Pick every line out of the entries below that holds the string "filme", and report them.
___ Data to process
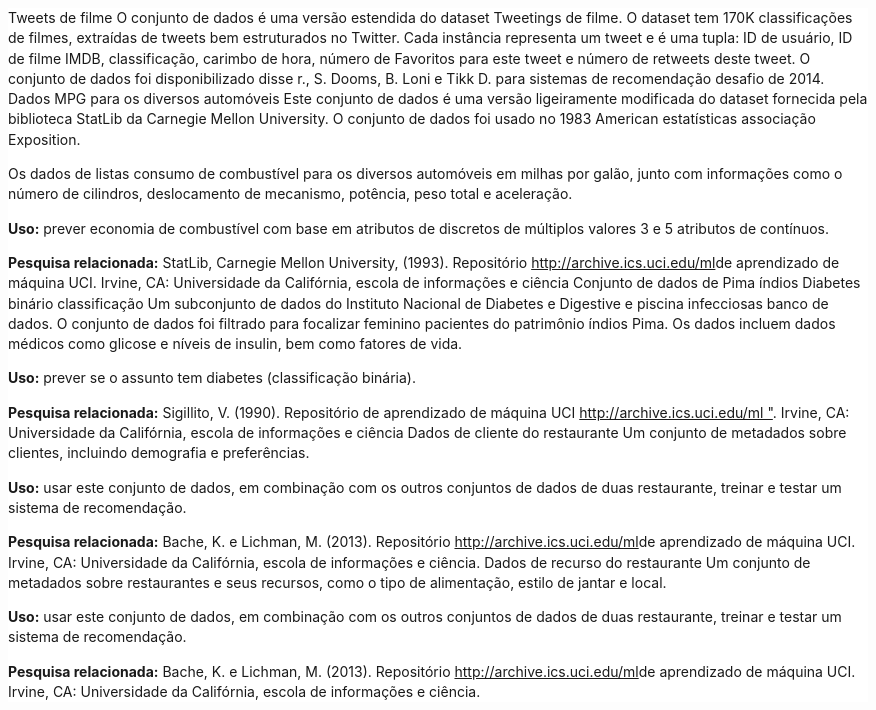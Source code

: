 <tr ID=movie-tweets>
  <td valign=top>Tweets de filme</td>
  <td valign=top>
O conjunto de dados é uma versão estendida do dataset Tweetings de filme. O dataset tem 170K classificações de filmes, extraídas de tweets bem estruturados no Twitter. Cada instância representa um tweet e é uma tupla: ID de usuário, ID de filme IMDB, classificação, carimbo de hora, número de Favoritos para este tweet e número de retweets deste tweet. O conjunto de dados foi disponibilizado disse r., S. Dooms, B. Loni e Tikk D. para sistemas de recomendação desafio de 2014.
  </td>
</tr>

<tr>
  <td valign=top>Dados MPG para os diversos automóveis</td>
  <td valign=top>
Este conjunto de dados é uma versão ligeiramente modificada do dataset fornecida pela biblioteca StatLib da Carnegie Mellon University. O conjunto de dados foi usado no 1983 American estatísticas associação Exposition.<p> </p>Os dados de listas consumo de combustível para os diversos automóveis em milhas por galão, junto com informações como o número de cilindros, deslocamento de mecanismo, potência, peso total e aceleração.<p> </p><b>Uso:</b> prever economia de combustível com base em atributos de discretos de múltiplos valores 3 e 5 atributos de contínuos. <p> </p><b>Pesquisa relacionada:</b> StatLib, Carnegie Mellon University, (1993). Repositório <a href="http://archive.ics.uci.edu/ml">http://archive.ics.uci.edu/ml</a>de aprendizado de máquina UCI. Irvine, CA: Universidade da Califórnia, escola de informações e ciência </td>
</tr>

<tr>
  <td valign=top>Conjunto de dados de Pima índios Diabetes binário classificação</td>
  <td valign=top>
Um subconjunto de dados do Instituto Nacional de Diabetes e Digestive e piscina infecciosas banco de dados. O conjunto de dados foi filtrado para focalizar feminino pacientes do patrimônio índios Pima. Os dados incluem dados médicos como glicose e níveis de insulin, bem como fatores de vida.<p> </p><b>Uso:</b> prever se o assunto tem diabetes (classificação binária). <p> </p><b>Pesquisa relacionada:</b> Sigillito, V. (1990). Repositório de aprendizado de máquina UCI <a href="http://archive.ics.uci.edu/ml">http://archive.ics.uci.edu/ml "</a>. Irvine, CA: Universidade da Califórnia, escola de informações e ciência </td>
</tr>

<tr>
  <td valign=top>Dados de cliente do restaurante</td>
  <td valign=top>
Um conjunto de metadados sobre clientes, incluindo demografia e preferências.<p> </p><b>Uso:</b> usar este conjunto de dados, em combinação com os outros conjuntos de dados de duas restaurante, treinar e testar um sistema de recomendação. <p> </p><b>Pesquisa relacionada:</b> Bache, K. e Lichman, M. (2013). Repositório <a href="http://archive.ics.uci.edu/ml">http://archive.ics.uci.edu/ml</a>de aprendizado de máquina UCI. Irvine, CA: Universidade da Califórnia, escola de informações e ciência.
  </td>
</tr>

<tr>
  <td valign=top>Dados de recurso do restaurante</td>
  <td valign=top>
Um conjunto de metadados sobre restaurantes e seus recursos, como o tipo de alimentação, estilo de jantar e local.<p> </p><b>Uso:</b> usar este conjunto de dados, em combinação com os outros conjuntos de dados de duas restaurante, treinar e testar um sistema de recomendação. <p> </p><b>Pesquisa relacionada:</b> Bache, K. e Lichman, M. (2013). Repositório <a href="http://archive.ics.uci.edu/ml">http://archive.ics.uci.edu/ml</a>de aprendizado de máquina UCI. Irvine, CA: Universidade da Califórnia, escola de informações e ciência.
  </td>
</tr>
______
| Answer space |
  <td valign=top>Tweets de filme</td>
O conjunto de dados é uma versão estendida do dataset Tweetings de filme. O dataset tem 170K classificações de filmes, extraídas de tweets bem estruturados no Twitter. Cada instância representa um tweet e é uma tupla: ID de usuário, ID de filme IMDB, classificação, carimbo de hora, número de Favoritos para este tweet e número de retweets deste tweet. O conjunto de dados foi disponibilizado disse r., S. Dooms, B. Loni e Tikk D. para sistemas de recomendação desafio de 2014.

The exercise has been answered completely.